[Task statement]
After finding the line with "pressing the right" in the entries below, retype exactly each line from there through the line with "1. C++ code", including that final line.

Source texts of formatted documents:
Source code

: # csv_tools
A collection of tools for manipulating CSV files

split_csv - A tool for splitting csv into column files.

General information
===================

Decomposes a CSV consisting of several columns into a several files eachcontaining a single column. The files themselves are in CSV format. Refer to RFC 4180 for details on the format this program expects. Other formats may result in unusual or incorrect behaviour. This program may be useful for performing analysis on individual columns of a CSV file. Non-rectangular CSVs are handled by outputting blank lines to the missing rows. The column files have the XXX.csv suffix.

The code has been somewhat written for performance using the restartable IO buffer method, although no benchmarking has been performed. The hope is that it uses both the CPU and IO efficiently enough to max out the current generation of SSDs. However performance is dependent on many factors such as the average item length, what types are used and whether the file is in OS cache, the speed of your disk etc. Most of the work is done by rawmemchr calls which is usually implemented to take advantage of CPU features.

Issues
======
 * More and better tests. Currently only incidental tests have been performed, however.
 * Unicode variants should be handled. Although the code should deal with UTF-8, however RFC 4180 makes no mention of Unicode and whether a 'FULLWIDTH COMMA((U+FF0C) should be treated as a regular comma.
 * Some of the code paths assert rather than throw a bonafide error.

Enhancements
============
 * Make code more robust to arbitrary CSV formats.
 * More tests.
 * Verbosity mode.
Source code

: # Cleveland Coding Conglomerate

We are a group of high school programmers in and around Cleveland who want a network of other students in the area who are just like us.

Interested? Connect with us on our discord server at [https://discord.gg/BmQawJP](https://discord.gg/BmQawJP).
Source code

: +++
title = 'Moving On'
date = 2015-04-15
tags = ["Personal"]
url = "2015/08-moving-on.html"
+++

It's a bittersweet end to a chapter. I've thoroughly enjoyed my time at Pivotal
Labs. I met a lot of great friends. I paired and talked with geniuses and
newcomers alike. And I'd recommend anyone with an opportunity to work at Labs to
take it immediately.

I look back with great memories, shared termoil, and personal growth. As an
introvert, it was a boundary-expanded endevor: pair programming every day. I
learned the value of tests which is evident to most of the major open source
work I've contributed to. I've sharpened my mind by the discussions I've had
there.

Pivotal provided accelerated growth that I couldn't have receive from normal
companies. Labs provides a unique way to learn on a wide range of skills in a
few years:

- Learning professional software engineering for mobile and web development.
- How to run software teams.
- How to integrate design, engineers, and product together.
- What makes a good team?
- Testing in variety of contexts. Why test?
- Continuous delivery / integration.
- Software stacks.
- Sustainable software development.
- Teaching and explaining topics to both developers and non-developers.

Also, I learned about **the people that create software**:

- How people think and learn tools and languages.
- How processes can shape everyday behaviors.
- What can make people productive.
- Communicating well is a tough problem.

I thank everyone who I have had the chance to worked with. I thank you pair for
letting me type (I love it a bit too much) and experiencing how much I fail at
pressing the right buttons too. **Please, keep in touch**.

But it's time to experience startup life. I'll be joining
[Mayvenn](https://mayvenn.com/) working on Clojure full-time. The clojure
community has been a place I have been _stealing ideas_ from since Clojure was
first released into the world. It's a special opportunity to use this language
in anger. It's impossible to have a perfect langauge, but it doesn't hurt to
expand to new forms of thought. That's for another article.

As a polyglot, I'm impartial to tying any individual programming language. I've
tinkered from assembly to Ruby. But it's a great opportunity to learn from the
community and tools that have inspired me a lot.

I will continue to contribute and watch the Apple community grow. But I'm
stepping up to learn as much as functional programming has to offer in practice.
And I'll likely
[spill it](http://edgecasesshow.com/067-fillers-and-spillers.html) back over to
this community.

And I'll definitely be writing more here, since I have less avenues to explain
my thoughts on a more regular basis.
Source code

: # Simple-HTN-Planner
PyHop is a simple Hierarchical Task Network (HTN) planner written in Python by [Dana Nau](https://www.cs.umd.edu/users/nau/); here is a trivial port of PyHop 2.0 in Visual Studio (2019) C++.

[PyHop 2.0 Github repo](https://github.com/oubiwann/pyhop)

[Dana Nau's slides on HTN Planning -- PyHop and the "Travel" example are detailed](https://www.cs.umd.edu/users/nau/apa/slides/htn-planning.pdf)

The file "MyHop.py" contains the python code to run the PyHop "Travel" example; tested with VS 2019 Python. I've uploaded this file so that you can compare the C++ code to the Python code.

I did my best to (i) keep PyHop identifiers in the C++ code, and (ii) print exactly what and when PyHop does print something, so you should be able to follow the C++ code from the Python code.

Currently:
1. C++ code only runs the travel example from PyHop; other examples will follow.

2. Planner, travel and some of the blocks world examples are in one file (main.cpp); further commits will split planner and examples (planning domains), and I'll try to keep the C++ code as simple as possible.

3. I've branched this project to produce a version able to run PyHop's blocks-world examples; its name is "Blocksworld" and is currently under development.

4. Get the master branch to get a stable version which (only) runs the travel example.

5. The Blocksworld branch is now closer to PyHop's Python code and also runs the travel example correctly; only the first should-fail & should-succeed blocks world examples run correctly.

[Output]
pressing the right buttons too. **Please, keep in touch**.

But it's time to experience startup life. I'll be joining
[Mayvenn](https://mayvenn.com/) working on Clojure full-time. The clojure
community has been a place I have been _stealing ideas_ from since Clojure was
first released into the world. It's a special opportunity to use this language
in anger. It's impossible to have a perfect langauge, but it doesn't hurt to
expand to new forms of thought. That's for another article.

As a polyglot, I'm impartial to tying any individual programming language. I've
tinkered from assembly to Ruby. But it's a great opportunity to learn from the
community and tools that have inspired me a lot.

I will continue to contribute and watch the Apple community grow. But I'm
stepping up to learn as much as functional programming has to offer in practice.
And I'll likely
[spill it](http://edgecasesshow.com/067-fillers-and-spillers.html) back over to
this community.

And I'll definitely be writing more here, since I have less avenues to explain
my thoughts on a more regular basis.
Source code

: # Simple-HTN-Planner
PyHop is a simple Hierarchical Task Network (HTN) planner written in Python by [Dana Nau](https://www.cs.umd.edu/users/nau/); here is a trivial port of PyHop 2.0 in Visual Studio (2019) C++.

[PyHop 2.0 Github repo](https://github.com/oubiwann/pyhop)

[Dana Nau's slides on HTN Planning -- PyHop and the "Travel" example are detailed](https://www.cs.umd.edu/users/nau/apa/slides/htn-planning.pdf)

The file "MyHop.py" contains the python code to run the PyHop "Travel" example; tested with VS 2019 Python. I've uploaded this file so that you can compare the C++ code to the Python code.

I did my best to (i) keep PyHop identifiers in the C++ code, and (ii) print exactly what and when PyHop does print something, so you should be able to follow the C++ code from the Python code.

Currently:
1. C++ code only runs the travel example from PyHop; other examples will follow.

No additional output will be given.